A mini-guide to Typography on the web

A mini-guide to Typography on the web

Typography for the web

One of our customers just asked about changing fonts on his website, and we thought we’d share the response we gave in case other people are interested.

Typography on the web is quite a complex issue, but it basically boils down to this:

  1. In the old days you had to specify fonts for websites that you could be sure would be installed on people’s computers. The code would say something like ‘helvetica; arial; sans-serif’ which would tell the browser to use Helvetica if the computer had it (mac), Arial if it didn’t (PC) and the computer’s standard sans-serif font if neither were available. It meant there wasn’t much choice over which fonts were safe to use on the web.
  2. Now you can be more precise about which fonts you use. The website delivers the font to the computer so it can display it for the site. The complication is that different companies own the rights to different fonts and some charge for their use on websites. Google Fonts are free but generally poorly designed. Fonts.com and TypeKit are companies that offer well-designed classic and contemporary fonts from famous foundries. They have free and paid-for options, but the free option requires that you have a little badge advertising their services on your site.
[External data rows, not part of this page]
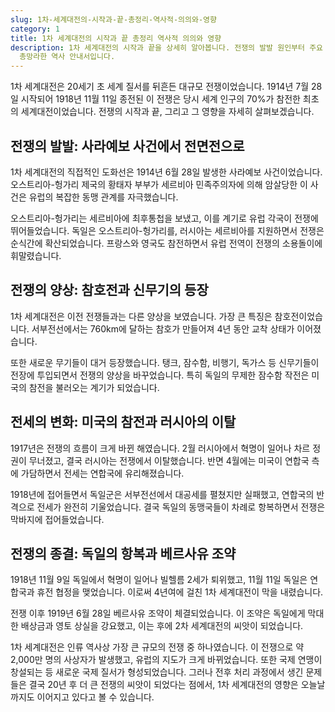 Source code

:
 ```yaml
---
slug: 1차-세계대전의-시작과-끝-총정리-역사적-의의와-영향
category: 1
title: 1차 세계대전의 시작과 끝 총정리 역사적 의의와 영향
description: 1차 세계대전의 시작과 끝을 상세히 알아봅니다. 전쟁의 발발 원인부터 주요 사건, 종전 과정, 그리고 세계 질서에 미친 영향까지
  총망라한 역사 안내서입니다.
---
```

1차 세계대전은 20세기 초 세계 질서를 뒤흔든 대규모 전쟁이었습니다. 1914년 7월 28일 시작되어 1918년 11월 11일 종전된 이 전쟁은 당시 세계 인구의 70%가 참전한 최초의 세계대전이었습니다. 전쟁의 시작과 끝, 그리고 그 영향을 자세히 살펴보겠습니다.

## 전쟁의 발발: 사라예보 사건에서 전면전으로

1차 세계대전의 직접적인 도화선은 1914년 6월 28일 발생한 사라예보 사건이었습니다. 오스트리아-헝가리 제국의 황태자 부부가 세르비아 민족주의자에 의해 암살당한 이 사건은 유럽의 복잡한 동맹 관계를 자극했습니다.

오스트리아-헝가리는 세르비아에 최후통첩을 보냈고, 이를 계기로 유럽 각국이 전쟁에 뛰어들었습니다. 독일은 오스트리아-헝가리를, 러시아는 세르비아를 지원하면서 전쟁은 순식간에 확산되었습니다. 프랑스와 영국도 참전하면서 유럽 전역이 전쟁의 소용돌이에 휘말렸습니다.

## 전쟁의 양상: 참호전과 신무기의 등장

1차 세계대전은 이전 전쟁들과는 다른 양상을 보였습니다. 가장 큰 특징은 참호전이었습니다. 서부전선에서는 760km에 달하는 참호가 만들어져 4년 동안 교착 상태가 이어졌습니다.

또한 새로운 무기들이 대거 등장했습니다. 탱크, 잠수함, 비행기, 독가스 등 신무기들이 전장에 투입되면서 전쟁의 양상을 바꾸었습니다. 특히 독일의 무제한 잠수함 작전은 미국의 참전을 불러오는 계기가 되었습니다.

## 전세의 변화: 미국의 참전과 러시아의 이탈

1917년은 전쟁의 흐름이 크게 바뀐 해였습니다. 2월 러시아에서 혁명이 일어나 차르 정권이 무너졌고, 결국 러시아는 전쟁에서 이탈했습니다. 반면 4월에는 미국이 연합국 측에 가담하면서 전세는 연합국에 유리해졌습니다.

1918년에 접어들면서 독일군은 서부전선에서 대공세를 펼쳤지만 실패했고, 연합국의 반격으로 전세가 완전히 기울었습니다. 결국 독일의 동맹국들이 차례로 항복하면서 전쟁은 막바지에 접어들었습니다.

## 전쟁의 종결: 독일의 항복과 베르사유 조약

1918년 11월 9일 독일에서 혁명이 일어나 빌헬름 2세가 퇴위했고, 11월 11일 독일은 연합국과 휴전 협정을 맺었습니다. 이로써 4년여에 걸친 1차 세계대전이 막을 내렸습니다.

전쟁 이후 1919년 6월 28일 베르사유 조약이 체결되었습니다. 이 조약은 독일에게 막대한 배상금과 영토 상실을 강요했고, 이는 후에 2차 세계대전의 씨앗이 되었습니다.

1차 세계대전은 인류 역사상 가장 큰 규모의 전쟁 중 하나였습니다. 이 전쟁으로 약 2,000만 명의 사상자가 발생했고, 유럽의 지도가 크게 바뀌었습니다. 또한 국제 연맹이 창설되는 등 새로운 국제 질서가 형성되었습니다. 그러나 전후 처리 과정에서 생긴 문제들은 결국 20년 후 더 큰 전쟁의 씨앗이 되었다는 점에서, 1차 세계대전의 영향은 오늘날까지도 이어지고 있다고 볼 수 있습니다.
There are plug-ins available for WordPress that make using any of these services very simple.

If you’re interested to find out which fonts are used on a site you can view the source code and search for ‘font’ or ‘font-family’. If you know how to use the developer tools and element inspector for your browser you can find out more precisely which font is being used for specific pieces of text.

There’s a wonderful website and mobile app called WhatTheFont that can examine a photo that you have taken and tell you the font used in it. Great for if you see a font that you like in a magazine or advert.